**What you will do**
Out of the entries that follow, copy each line containing "model".

Pictures paired with source code
________

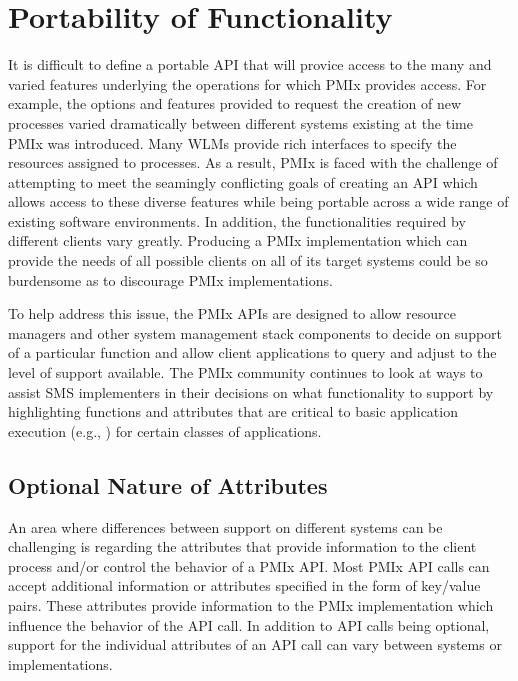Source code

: \section{Portability of Functionality}
\label{chap:intro:not_supported}

It is difficult to define a portable \ac{API} that will provice access to the many             
and varied features underlying the operations for which \ac{PMIx} provides access.
For example, the options and features provided to request the creation
of new processes varied dramatically between different systems existing
at the time \ac{PMIx} was introduced.  Many \acp{WLM} provide rich interfaces
to specify the resources assigned to processes.
As a result, \ac{PMIx} is faced with the challenge
of attempting to meet the seamingly conflicting goals of creating an \ac{API} which allows
access to these diverse features while being portable across a wide range of
existing software environments. In addition, the functionalities required by different 
clients vary greatly.  Producing a \ac{PMIx} implementation
which can provide the needs of all possible clients on all of its target systems
could be so burdensome as to discourage \ac{PMIx} implementations.

To help address this issue, the \ac{PMIx} \acp{API} are designed to allow resource managers 
and other system management stack components to decide on support of a 
particular function and allow client applications to query and adjust to the level of support available. 
The \ac{PMIx} community continues to look at ways to assist \ac{SMS} implementers in their decisions 
on what functionality to support by highlighting functions and attributes that are 
critical to basic application execution (e.g., ) for certain classes of applications.

\subsection{Optional Nature of Attributes}

An area where differences between support on different systems can be challenging is regarding the attributes that provide information to the client process and/or control the behavior of a \ac{PMIx} \ac{API}.  Most
\ac{PMIx} \ac{API} calls can accept additional information or attributes specified in the form of 
key/value pairs. These attributes provide information to the \ac{PMIx} implementation which influence the 
behavior of the \ac{API} call.  In addition to \ac{API} calls being optional, support for the 
individual attributes of an \ac{API} call can vary between systems or implementations.   

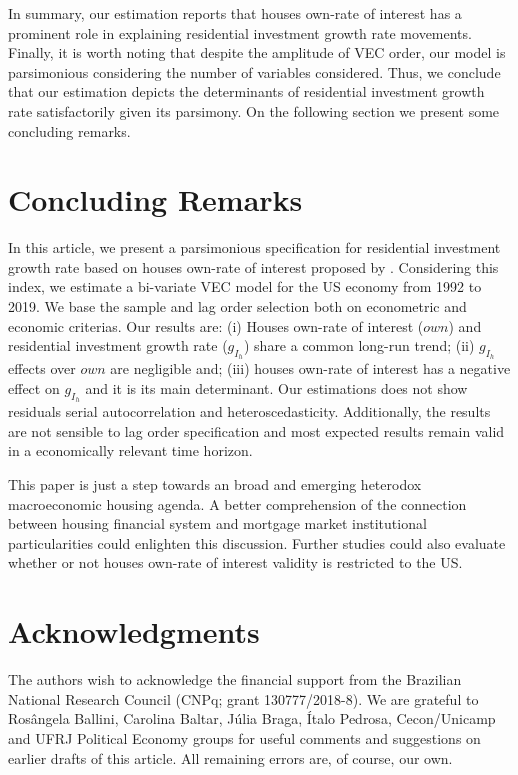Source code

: \documentclass[12pt, a4paper]{article}
\begin{document}
In summary, our estimation reports that houses own-rate of interest has a prominent role in explaining residential investment growth rate movements.
Finally, it is worth noting that despite the amplitude of VEC order, our model is parsimonious considering the number of variables considered.
Thus, we conclude that our estimation depicts the determinants of residential investment growth rate satisfactorily given its parsimony.
On the following section we present some concluding remarks.

\section{Concluding Remarks}
\label{sec:orgf982cd3}
\label{sec:Conclusion}
In this article, we present a parsimonious specification for residential investment growth rate based on houses own-rate of interest proposed by \textcite{teixeira_crescimento_2015}.
Considering this index, we estimate a bi-variate VEC model for the US economy from 1992 to 2019.
We base the sample and lag order selection both on econometric and economic criterias.
Our results are:
	(i) Houses own-rate of interest (\(own\)) and residential investment growth rate (\(g_{I_h}\)) share a common long-run trend;
	(ii) \(g_{I_h}\) effects over \(own\) are negligible and; 
	(iii) houses own-rate of interest has a negative effect on \(g_{I_h}\) and it is its main determinant.
Our estimations does not show residuals serial autocorrelation and heteroscedasticity.
Additionally, the results are not sensible to lag order specification and most expected results remain valid in a economically relevant time horizon.

This paper is just a step towards an broad and emerging heterodox macroeconomic housing agenda.
A better comprehension of the connection between housing financial system and mortgage market institutional particularities could enlighten this discussion.
Further studies could also evaluate whether or not houses own-rate of interest validity is restricted to the US.


\section*{Acknowledgments}
\label{sec:orga2f6b56}
\noindent The authors wish to acknowledge the financial support from the Brazilian National Research Council (CNPq; grant 130777/2018-8). We are grateful to Rosângela Ballini, Carolina Baltar, Júlia Braga, Ítalo Pedrosa, Cecon/Unicamp and UFRJ Political Economy groups for useful comments and suggestions on earlier drafts of this article. All remaining errors are, of course, our own.
\end{document}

________

**Exercise answer**
Finally, it is worth noting that despite the amplitude of VEC order, our model is parsimonious considering the number of variables considered.
Considering this index, we estimate a bi-variate VEC model for the US economy from 1992 to 2019.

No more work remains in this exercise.